== Dataset ==

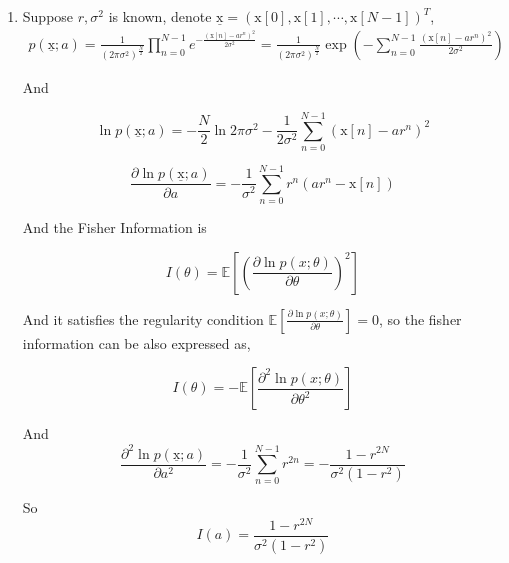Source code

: \documentclass[a4paper]{article}
\begin{document}
\begin{enumerate}
\item Suppose $r,\sigma^2$ is known, denote $\underline{\mathrm{x}} = (\mathrm{x}[0],\mathrm{x}[1],\cdots,\mathrm{x}[N-1])^T$, 
\begin{equation}
  \begin{aligned}
    p(\underline{\mathrm{x}};a) = \frac{1}{(2\pi \sigma^2)^{\frac{N}{2}}} \prod_{n=0}^{N-1} e^{-\frac{(\mathrm{x}[n]-ar^n)^2}{2\sigma^2}} = \frac{1}{(2\pi \sigma^2)^{\frac{N}{2}}}  \exp\left( - \sum_{n=0}^{N-1} \frac{(\mathrm{x}[n]-ar^n)^2}{2\sigma^2} \right)
  \end{aligned}
\end{equation}

And 

\begin{equation}
  \ln p(\underline{\mathrm{x}};a) = -\frac{N}{2} \ln 2\pi \sigma^2 - \frac{1}{2\sigma^2} \sum_{n=0}^{N-1} {(\mathrm{x}[n]-ar^n)^2}
\end{equation}

\begin{equation}
  \frac{\partial \ln p(\underline{\mathrm{x}};a)}{ \partial a} = -\frac{1}{\sigma^2} \sum_{n=0}^{N-1} r^n(ar^n - \mathrm{x}[n])
\end{equation}

And the Fisher Information is 

\begin{equation}
  I(\theta) = \mathbb{E} \left[\left(\frac{\partial\ln p(x;\theta)}{\partial \theta}\right)^2 \right]
\end{equation}

And it satisfies the regularity condition $\mathbb{E} \left[\frac{\partial\ln p(x;\theta)}{\partial \theta} \right] = 0$, so the fisher information can be also expressed as,

\begin{equation}
  I(\theta) = -\mathbb{E} \left[\frac{\partial ^2\ln p(x;\theta)}{\partial \theta^2} \right]
\end{equation}

And \begin{equation}
  \frac{\partial^2 \ln p(\underline{\mathrm{x}};a)}{ \partial a^2} = -\frac{1}{\sigma^2} \sum_{n=0}^{N-1} r^{2n} = - \frac{1-r^{2N}}{ \sigma^2 (1-r^2)}
\end{equation}


So \begin{equation}
  I(a) = \frac{1-r^{2N}}{\sigma^2 (1-r^2)}
\end{equation}


\end{enumerate}
\end{document}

===

§ **What you need to do**
An exact copy of the entries above is needed, with the pictures removed.

§ **Result of this task**
Source code

: \documentclass[a4paper]{article}
\begin{document}
\begin{enumerate}
\item Suppose $r,\sigma^2$ is known, denote $\underline{\mathrm{x}} = (\mathrm{x}[0],\mathrm{x}[1],\cdots,\mathrm{x}[N-1])^T$, 
\begin{equation}
  \begin{aligned}
    p(\underline{\mathrm{x}};a) = \frac{1}{(2\pi \sigma^2)^{\frac{N}{2}}} \prod_{n=0}^{N-1} e^{-\frac{(\mathrm{x}[n]-ar^n)^2}{2\sigma^2}} = \frac{1}{(2\pi \sigma^2)^{\frac{N}{2}}}  \exp\left( - \sum_{n=0}^{N-1} \frac{(\mathrm{x}[n]-ar^n)^2}{2\sigma^2} \right)
  \end{aligned}
\end{equation}

And 

\begin{equation}
  \ln p(\underline{\mathrm{x}};a) = -\frac{N}{2} \ln 2\pi \sigma^2 - \frac{1}{2\sigma^2} \sum_{n=0}^{N-1} {(\mathrm{x}[n]-ar^n)^2}
\end{equation}

\begin{equation}
  \frac{\partial \ln p(\underline{\mathrm{x}};a)}{ \partial a} = -\frac{1}{\sigma^2} \sum_{n=0}^{N-1} r^n(ar^n - \mathrm{x}[n])
\end{equation}

And the Fisher Information is 

\begin{equation}
  I(\theta) = \mathbb{E} \left[\left(\frac{\partial\ln p(x;\theta)}{\partial \theta}\right)^2 \right]
\end{equation}

And it satisfies the regularity condition $\mathbb{E} \left[\frac{\partial\ln p(x;\theta)}{\partial \theta} \right] = 0$, so the fisher information can be also expressed as,

\begin{equation}
  I(\theta) = -\mathbb{E} \left[\frac{\partial ^2\ln p(x;\theta)}{\partial \theta^2} \right]
\end{equation}

And \begin{equation}
  \frac{\partial^2 \ln p(\underline{\mathrm{x}};a)}{ \partial a^2} = -\frac{1}{\sigma^2} \sum_{n=0}^{N-1} r^{2n} = - \frac{1-r^{2N}}{ \sigma^2 (1-r^2)}
\end{equation}


So \begin{equation}
  I(a) = \frac{1-r^{2N}}{\sigma^2 (1-r^2)}
\end{equation}


\end{enumerate}
\end{document}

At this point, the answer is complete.